▶ EXERCISE REQUIREMENTS
Copy out, from the entries below, each line holding the string "benefits".
---------- INPUT
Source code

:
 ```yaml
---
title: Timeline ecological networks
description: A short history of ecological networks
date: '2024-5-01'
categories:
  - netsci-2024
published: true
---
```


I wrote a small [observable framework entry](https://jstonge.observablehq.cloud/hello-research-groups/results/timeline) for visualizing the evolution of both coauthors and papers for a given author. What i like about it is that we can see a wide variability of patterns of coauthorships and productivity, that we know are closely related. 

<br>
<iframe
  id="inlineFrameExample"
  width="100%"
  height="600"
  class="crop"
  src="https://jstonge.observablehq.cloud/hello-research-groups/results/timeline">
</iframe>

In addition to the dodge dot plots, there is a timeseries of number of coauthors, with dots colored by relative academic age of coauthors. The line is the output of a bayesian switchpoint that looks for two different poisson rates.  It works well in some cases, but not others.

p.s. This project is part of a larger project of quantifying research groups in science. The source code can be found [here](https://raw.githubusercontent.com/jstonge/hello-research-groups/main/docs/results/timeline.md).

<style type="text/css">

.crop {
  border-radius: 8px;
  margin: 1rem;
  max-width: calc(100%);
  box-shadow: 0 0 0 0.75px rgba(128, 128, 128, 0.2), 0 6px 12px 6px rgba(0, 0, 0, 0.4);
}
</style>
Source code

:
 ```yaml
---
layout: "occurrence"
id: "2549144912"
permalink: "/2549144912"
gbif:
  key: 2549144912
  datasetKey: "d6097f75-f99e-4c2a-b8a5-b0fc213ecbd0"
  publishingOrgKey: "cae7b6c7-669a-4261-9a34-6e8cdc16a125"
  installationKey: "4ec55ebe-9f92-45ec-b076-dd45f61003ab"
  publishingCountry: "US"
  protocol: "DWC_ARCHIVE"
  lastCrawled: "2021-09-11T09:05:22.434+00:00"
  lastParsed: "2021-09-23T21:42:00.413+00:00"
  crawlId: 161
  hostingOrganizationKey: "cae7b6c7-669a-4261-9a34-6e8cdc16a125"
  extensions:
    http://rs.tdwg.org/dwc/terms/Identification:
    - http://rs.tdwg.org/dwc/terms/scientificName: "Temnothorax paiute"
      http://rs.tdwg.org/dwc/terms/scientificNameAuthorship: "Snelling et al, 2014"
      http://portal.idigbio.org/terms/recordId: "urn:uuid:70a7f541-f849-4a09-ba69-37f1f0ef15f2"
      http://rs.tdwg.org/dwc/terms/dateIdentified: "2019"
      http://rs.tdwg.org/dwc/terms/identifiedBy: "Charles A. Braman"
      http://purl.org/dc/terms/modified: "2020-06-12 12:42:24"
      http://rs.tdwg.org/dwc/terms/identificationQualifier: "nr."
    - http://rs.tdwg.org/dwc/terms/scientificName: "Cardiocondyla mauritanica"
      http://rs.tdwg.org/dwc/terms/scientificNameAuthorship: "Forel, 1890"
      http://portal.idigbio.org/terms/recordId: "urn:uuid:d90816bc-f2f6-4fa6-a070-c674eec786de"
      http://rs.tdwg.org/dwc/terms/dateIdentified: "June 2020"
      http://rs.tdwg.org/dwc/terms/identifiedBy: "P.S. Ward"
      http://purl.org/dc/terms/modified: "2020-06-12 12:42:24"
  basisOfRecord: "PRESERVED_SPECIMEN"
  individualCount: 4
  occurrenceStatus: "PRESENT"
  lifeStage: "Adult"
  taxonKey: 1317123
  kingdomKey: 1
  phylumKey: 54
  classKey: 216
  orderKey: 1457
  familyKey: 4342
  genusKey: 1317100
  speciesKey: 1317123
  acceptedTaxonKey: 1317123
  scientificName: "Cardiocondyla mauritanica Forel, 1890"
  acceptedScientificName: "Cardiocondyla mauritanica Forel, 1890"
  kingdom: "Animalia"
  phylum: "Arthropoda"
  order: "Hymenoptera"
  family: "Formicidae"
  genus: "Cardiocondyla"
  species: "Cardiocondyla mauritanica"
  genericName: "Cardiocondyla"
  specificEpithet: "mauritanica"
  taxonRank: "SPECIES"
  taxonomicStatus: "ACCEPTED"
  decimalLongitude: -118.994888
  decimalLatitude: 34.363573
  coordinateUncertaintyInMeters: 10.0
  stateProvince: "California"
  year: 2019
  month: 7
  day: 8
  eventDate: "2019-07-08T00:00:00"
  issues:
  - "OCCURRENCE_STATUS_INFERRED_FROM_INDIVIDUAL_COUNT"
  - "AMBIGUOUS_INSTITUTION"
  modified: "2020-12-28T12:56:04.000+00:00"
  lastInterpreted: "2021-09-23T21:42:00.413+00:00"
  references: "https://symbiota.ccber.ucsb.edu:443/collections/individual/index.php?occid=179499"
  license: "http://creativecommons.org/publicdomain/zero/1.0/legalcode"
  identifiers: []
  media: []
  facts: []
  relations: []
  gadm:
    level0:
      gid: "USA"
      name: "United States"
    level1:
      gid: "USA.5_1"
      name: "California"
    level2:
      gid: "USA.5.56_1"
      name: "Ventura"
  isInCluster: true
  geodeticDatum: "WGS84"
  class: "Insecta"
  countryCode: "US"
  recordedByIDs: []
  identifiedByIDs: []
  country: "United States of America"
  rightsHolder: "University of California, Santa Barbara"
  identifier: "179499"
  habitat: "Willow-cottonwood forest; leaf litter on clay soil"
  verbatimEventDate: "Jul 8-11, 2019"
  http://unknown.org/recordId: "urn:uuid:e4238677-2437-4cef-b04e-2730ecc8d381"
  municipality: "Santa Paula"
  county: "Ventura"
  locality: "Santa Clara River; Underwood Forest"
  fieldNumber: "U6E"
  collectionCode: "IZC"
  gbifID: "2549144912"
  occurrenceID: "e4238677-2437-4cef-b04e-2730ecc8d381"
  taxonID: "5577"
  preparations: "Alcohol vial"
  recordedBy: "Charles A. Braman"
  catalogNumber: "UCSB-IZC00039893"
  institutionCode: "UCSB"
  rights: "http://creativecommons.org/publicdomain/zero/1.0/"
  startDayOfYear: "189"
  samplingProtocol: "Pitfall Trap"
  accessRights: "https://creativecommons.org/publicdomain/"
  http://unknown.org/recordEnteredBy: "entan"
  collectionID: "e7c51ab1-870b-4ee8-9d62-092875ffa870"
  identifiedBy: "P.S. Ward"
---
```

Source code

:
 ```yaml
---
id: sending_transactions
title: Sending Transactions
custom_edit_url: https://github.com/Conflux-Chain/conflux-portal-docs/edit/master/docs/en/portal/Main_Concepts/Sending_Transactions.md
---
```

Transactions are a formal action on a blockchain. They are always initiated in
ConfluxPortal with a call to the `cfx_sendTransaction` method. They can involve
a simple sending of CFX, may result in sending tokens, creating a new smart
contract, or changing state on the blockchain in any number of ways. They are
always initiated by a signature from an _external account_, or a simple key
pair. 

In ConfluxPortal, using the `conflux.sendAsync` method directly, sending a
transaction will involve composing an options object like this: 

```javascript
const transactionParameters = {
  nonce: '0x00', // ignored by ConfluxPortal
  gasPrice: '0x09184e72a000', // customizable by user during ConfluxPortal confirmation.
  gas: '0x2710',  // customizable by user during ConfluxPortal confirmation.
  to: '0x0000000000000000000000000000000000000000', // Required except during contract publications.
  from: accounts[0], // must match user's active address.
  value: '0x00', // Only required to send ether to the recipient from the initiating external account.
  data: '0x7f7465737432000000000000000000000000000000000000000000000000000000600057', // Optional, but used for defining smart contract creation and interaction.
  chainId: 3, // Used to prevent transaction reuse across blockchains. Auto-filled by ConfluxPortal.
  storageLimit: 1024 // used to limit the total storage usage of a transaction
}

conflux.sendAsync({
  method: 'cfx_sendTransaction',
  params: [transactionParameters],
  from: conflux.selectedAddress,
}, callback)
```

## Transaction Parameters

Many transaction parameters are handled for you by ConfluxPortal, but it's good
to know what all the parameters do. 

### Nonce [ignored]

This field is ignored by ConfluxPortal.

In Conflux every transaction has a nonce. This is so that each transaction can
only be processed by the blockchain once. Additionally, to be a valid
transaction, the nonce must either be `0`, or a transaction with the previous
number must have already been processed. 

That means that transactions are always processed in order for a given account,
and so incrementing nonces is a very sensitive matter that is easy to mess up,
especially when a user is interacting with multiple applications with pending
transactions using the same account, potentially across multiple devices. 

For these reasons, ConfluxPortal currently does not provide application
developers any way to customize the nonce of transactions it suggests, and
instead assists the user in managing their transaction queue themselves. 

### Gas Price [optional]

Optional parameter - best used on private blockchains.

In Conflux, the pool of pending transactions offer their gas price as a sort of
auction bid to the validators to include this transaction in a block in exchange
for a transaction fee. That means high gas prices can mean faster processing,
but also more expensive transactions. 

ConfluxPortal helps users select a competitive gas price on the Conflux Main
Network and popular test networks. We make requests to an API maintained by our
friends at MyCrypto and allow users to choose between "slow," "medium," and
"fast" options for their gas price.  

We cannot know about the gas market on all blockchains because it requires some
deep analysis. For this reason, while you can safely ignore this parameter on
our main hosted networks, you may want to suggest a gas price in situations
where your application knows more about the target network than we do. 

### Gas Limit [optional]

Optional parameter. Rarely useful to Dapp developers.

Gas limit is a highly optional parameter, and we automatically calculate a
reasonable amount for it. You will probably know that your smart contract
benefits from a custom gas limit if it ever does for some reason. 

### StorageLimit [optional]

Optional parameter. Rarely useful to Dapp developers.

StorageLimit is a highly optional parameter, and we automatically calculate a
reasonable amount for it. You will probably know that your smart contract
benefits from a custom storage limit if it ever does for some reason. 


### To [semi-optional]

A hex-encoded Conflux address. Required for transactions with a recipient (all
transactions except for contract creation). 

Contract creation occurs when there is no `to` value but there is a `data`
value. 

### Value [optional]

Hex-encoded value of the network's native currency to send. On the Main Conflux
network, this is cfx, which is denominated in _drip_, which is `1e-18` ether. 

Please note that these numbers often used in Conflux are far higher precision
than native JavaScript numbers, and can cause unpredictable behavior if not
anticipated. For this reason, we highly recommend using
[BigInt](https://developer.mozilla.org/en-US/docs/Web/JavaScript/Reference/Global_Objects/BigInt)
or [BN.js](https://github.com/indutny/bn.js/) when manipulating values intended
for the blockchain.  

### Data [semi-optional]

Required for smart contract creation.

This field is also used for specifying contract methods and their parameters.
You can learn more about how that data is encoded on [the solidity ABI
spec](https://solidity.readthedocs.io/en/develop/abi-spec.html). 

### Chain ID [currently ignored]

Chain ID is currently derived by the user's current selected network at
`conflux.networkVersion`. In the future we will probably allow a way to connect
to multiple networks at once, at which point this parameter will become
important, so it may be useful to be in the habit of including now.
--------------------
▶ RESPONSE BELOW
benefits from a custom gas limit if it ever does for some reason. 
benefits from a custom storage limit if it ever does for some reason. 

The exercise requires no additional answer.